To determine h, we integrate Eq. (A7) from \(r-\kappa\) to \(r+\kappa\), where \(\kappa\) is an infinitesimal value. Doing calculations, we find \(h=u/\varepsilon _{in}\) where

$$\begin{aligned} u=\left( l+1\right) \left( \varepsilon _{in}-\varepsilon _{out}\right) /\left( l\varepsilon _{in}+\left( l+1\right) \varepsilon _{out}\right) R^{2l+1}.\qquad \end{aligned}$$

(26)

Coulomb interaction between two particles:

The potential energy describing the interaction between a source charge \(q_{1}\) and a target charge \(q_{2}\) writes:

$$\begin{aligned} V_{q_{1}\rightarrow q_{2}}=q_{1}q_{2}V\left( \overrightarrow{r},s\right) \end{aligned}$$

(A10)

Doing calculations with \(q_{1}=e\); \(q_{2}=-e\) ,\(~r=r_{e},~s=D\) and \(R=b\) it is not hard to find Eq. 8.

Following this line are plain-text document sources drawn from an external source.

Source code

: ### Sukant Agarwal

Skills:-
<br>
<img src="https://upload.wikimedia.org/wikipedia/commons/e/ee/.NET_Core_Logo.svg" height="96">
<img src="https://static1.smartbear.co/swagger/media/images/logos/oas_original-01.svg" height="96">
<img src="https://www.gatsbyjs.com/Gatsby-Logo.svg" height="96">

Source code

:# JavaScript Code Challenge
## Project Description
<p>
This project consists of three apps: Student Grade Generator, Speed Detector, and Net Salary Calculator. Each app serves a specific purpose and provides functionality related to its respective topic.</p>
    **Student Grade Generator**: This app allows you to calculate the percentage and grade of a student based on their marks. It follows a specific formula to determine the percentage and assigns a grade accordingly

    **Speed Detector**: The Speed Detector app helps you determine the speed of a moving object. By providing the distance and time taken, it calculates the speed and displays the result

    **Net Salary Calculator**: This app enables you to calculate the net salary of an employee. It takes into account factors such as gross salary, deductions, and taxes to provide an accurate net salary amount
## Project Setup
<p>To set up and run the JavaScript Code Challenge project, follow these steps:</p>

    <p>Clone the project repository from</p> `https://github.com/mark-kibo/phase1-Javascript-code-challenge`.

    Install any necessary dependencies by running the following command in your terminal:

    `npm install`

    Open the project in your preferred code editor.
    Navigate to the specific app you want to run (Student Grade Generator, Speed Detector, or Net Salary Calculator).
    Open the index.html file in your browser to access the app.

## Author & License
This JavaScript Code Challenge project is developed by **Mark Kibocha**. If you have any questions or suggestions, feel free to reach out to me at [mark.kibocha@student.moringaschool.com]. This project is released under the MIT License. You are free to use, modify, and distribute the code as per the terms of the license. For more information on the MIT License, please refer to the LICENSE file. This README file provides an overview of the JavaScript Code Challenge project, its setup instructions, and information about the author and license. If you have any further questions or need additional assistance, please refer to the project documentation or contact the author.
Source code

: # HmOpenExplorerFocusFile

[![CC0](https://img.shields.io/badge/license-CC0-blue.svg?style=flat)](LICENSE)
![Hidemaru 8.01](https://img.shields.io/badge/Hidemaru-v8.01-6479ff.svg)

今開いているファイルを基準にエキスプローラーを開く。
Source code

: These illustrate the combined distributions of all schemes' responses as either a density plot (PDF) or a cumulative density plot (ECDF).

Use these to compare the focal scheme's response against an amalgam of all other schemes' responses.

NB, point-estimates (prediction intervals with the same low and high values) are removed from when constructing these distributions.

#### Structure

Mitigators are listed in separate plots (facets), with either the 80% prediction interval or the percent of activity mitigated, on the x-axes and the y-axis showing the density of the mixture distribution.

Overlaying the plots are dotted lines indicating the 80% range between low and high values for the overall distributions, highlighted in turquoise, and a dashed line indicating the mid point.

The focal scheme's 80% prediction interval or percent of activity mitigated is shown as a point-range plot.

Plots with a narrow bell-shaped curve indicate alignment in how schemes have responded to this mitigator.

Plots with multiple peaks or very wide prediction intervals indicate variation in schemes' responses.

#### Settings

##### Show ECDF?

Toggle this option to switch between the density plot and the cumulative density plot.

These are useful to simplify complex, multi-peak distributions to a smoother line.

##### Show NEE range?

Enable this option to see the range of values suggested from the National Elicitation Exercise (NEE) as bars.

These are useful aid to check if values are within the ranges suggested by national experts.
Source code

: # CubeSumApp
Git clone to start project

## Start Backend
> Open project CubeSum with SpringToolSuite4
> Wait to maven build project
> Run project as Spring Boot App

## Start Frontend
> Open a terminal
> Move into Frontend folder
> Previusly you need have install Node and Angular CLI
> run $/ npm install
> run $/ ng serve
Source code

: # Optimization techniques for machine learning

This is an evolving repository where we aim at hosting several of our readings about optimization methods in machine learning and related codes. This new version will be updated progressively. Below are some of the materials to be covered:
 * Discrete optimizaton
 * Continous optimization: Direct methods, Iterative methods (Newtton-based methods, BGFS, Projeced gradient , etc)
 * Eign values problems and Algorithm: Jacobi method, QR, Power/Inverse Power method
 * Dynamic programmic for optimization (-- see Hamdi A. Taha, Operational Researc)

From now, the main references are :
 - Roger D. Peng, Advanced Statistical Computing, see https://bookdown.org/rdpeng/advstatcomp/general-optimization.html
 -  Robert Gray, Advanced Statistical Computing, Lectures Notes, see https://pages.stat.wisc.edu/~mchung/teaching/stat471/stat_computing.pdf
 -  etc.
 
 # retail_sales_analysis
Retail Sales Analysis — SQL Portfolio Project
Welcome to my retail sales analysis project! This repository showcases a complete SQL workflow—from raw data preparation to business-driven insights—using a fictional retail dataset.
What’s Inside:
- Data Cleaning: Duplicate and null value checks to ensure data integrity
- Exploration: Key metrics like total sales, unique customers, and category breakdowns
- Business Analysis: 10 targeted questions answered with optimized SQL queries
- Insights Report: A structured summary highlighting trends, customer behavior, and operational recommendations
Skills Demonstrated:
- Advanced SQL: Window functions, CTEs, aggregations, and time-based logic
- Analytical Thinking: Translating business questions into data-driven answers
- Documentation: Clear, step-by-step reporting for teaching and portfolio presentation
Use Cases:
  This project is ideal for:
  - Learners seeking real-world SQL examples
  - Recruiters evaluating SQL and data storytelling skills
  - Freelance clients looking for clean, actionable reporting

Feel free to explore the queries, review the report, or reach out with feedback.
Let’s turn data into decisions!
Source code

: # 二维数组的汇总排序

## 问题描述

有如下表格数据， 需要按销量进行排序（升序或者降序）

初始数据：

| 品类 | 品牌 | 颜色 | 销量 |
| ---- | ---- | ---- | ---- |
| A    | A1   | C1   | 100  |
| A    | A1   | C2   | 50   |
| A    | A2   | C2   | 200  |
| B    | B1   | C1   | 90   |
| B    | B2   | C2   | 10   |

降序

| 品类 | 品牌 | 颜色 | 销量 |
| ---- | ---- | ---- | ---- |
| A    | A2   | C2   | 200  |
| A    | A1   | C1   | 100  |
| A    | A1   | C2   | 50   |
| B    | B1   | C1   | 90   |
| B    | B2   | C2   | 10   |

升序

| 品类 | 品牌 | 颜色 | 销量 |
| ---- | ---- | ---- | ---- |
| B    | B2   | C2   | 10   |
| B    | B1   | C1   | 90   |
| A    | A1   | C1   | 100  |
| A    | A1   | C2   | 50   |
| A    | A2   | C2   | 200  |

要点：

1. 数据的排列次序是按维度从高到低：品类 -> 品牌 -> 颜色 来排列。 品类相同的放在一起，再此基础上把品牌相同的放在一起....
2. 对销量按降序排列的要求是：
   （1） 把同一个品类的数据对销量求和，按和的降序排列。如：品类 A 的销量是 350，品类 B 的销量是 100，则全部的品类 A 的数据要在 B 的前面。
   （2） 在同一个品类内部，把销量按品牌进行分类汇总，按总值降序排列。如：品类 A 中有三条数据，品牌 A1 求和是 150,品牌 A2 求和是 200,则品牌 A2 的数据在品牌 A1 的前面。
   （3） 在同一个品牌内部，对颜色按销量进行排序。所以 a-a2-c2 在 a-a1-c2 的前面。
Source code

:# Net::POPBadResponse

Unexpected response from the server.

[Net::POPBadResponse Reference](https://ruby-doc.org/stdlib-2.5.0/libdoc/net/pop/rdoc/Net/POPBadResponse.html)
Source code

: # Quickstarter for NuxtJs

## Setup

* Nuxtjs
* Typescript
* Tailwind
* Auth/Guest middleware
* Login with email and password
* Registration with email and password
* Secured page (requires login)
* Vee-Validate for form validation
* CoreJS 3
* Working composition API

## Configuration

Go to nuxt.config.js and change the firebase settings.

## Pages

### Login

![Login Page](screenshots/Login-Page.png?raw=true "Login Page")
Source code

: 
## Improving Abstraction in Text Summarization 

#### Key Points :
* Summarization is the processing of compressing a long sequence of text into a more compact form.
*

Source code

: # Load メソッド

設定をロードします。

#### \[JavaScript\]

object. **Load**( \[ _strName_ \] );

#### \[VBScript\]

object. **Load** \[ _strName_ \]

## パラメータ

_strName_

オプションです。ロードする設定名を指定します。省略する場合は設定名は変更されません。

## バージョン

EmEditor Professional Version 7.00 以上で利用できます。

Self-polarization energy of single particle

The self-polarization energy \(W_{i}(r_{i})\) describing the interaction of a single-particle with surface charge distributions at material boundaries writes:

$$\begin{aligned} W_{i}\left( r\right) =\frac{1}{2}\left[ V_{r>s}\left( \overrightarrow{r} ,s\right) +V_{s>r}\left( \overrightarrow{s},r\right) \right] \end{aligned}$$

(A11)

Removing the terms \(r_{l}/s_{l}+1\) and \(s_{l}/r_{l}+1\) when \(r<s\) and \(s<r\) respectively which represent the pure Coulomb interaction term and by setting \(q_{1}=q_{2}=e\) and \(\theta =0\) we can easily obtain Eq.7.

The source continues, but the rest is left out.